As a Data Scientist working for a mobile app company, you usually find yourself applying product analytics to better understand user behavior, uncover patterns, and reveal insights to identify the great and not-so-great features. Recently, the number of negative reviews has increased on Google Play, and as a consequence, the app's rating has been decreasing. The team has requested you to analyze the situation and make sense of the negative reviews.

It's up to you to apply K-means clustering from scikit-learn and NLP techniques through NLTK to sort text data from negative reviews in the Google Play Store into categories!

The Data

A dataset has been shared with a sample of reviews and their respective scores (from 1 to 5) in the Google Play Store.

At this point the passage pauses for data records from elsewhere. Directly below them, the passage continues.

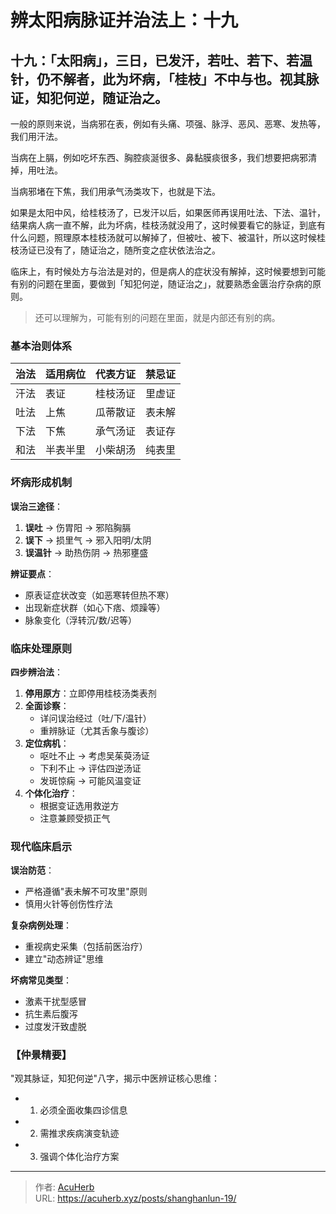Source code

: # 辨太阳病脉证并治法上：十九


## 十九：「太阳病」，三日，已发汗，若吐、若下、若温针，仍不解者，此为坏病，「桂枝」不中与也。视其脉证，知犯何逆，随证治之。

<!--more-->

一般的原则来说，当病邪在表，例如有头痛、项强、脉浮、恶风、恶寒、发热等，我们用汗法。

当病在上膈，例如吃坏东西、胸腔痰涎很多、鼻黏膜痰很多，我们想要把病邪清掉，用吐法。

当病邪堵在下焦，我们用承气汤类攻下，也就是下法。

如果是太阳中风，给桂枝汤了，已发汗以后，如果医师再误用吐法、下法、温针，结果病人病一直不解，此为坏病，桂枝汤就没用了，这时候要看它的脉证，到底有什么问题，照理原本桂枝汤就可以解掉了，但被吐、被下、被温针，所以这时候桂枝汤证已没有了，随证治之，随所变之症状依法治之。

临床上，有时候处方与治法是对的，但是病人的症状没有解掉，这时候要想到可能有别的问题在里面，要做到「知犯何逆，随证治之」，就要熟悉金匮治疗杂病的原则。

> 还可以理解为，可能有别的问题在里面，就是内部还有别的病。

### 基本治则体系

| 治法 | 适用病位   | 代表方证   | 禁忌证   |
|------|------------|------------|----------|
| 汗法 | 表证       | 桂枝汤证   | 里虚证   |
| 吐法 | 上焦       | 瓜蒂散证   | 表未解   |
| 下法 | 下焦       | 承气汤证   | 表证存   |
| 和法 | 半表半里   | 小柴胡汤   | 纯表里   |

### 坏病形成机制

**误治三途径**：
1. **误吐** → 伤胃阳 → 邪陷胸膈
2. **误下** → 损里气 → 邪入阳明/太阴
3. **误温针** → 助热伤阴 → 热邪壅盛

**辨证要点**：
- 原表证症状改变（如恶寒转但热不寒）
- 出现新症状群（如心下痞、烦躁等）
- 脉象变化（浮转沉/数/迟等）

### 临床处理原则

**四步辨治法**：
1. **停用原方**：立即停用桂枝汤类表剂
2. **全面诊察**：
   - 详问误治经过（吐/下/温针）
   - 重辨脉证（尤其舌象与腹诊）
3. **定位病机**：
   - 呕吐不止 → 考虑吴茱萸汤证
   - 下利不止 → 评估四逆汤证
   - 发斑惊痫 → 可能风温变证
4. **个体化治疗**：
   - 根据变证选用救逆方
   - 注意兼顾受损正气

### 现代临床启示

**误治防范**：
- 严格遵循"表未解不可攻里"原则
- 慎用火针等创伤性疗法

**复杂病例处理**：
- 重视病史采集（包括前医治疗）
- 建立"动态辨证"思维

**坏病常见类型**：
- 激素干扰型感冒
- 抗生素后腹泻
- 过度发汗致虚脱

### 【仲景精要】

"观其脉证，知犯何逆"八字，揭示中医辨证核心思维：
- 1. 必须全面收集四诊信息
- 2. 需推求疾病演变轨迹
- 3. 强调个体化治疗方案

---

> 作者: [AcuHerb](https://acuherb.xyz)  
> URL: https://acuherb.xyz/posts/shanghanlun-19/  

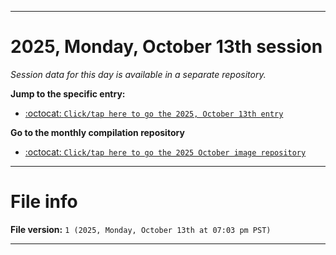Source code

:
***

# 2025, Monday, October 13th session

_Session data for this day is available in a separate repository._

**Jump to the specific entry:**

- [:octocat: `Click/tap here to go the 2025, October 13th entry`](https://github.com/seanpm2001/SeansLifeArchive_Images_ModernSmurfsVillage_Y2025_V10/tree/SeansLifeArchive_ModernSmurfsVillage_Y2025_V10_Main-dev/2025/10_October/13/)

**Go to the monthly compilation repository**

- [:octocat: `Click/tap here to go the 2025 October image repository`](https://github.com/seanpm2001/SeansLifeArchive_Images_ModernSmurfsVillage_Y2025_V10/)

***

# File info

**File version:** `1 (2025, Monday, October 13th at 07:03 pm PST)`

***
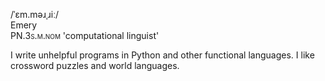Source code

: /ˈɛm.məɹˌɹiː/  
Emery   
PN.<span style="font-variant:small-caps;">3s.m.nom</span>
'computational linguist'


I write unhelpful programs in Python and other functional languages.
I like crossword puzzles and world languages.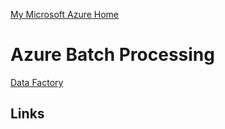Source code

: [My Microsoft Azure Home](microsoft_learn_home.md)


# Azure Batch Processing


[Data Factory](azure_data_factory.md)





## Links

A summary and preview are provided below.

reviews.csv

ColumnDescription
'content'Content (text) of each review.
'score'Score assigned to the review by the user as an integer (from 1 to 5).
# Import necessary libraries
import pandas as pd
import numpy as np
from sklearn.feature_extraction.text import TfidfVectorizer
from sklearn.cluster import KMeans
import nltk
from nltk.corpus import stopwords
from nltk.tokenize import word_tokenize
# Download necessary files from NLTK:
# punkt -> Tokenization
# stopwords -> Stop words removal
nltk.download("punkt")
nltk.download("stopwords")
# Load the reviews dataset and preview it
reviews = pd.read_csv("reviews.csv")
reviews.head()
negative_reviews_text = reviews[reviews['score'].isin([1, 2])]['content']
# Set up English stop words
STOP_WORDS = set(stopwords.words('english'))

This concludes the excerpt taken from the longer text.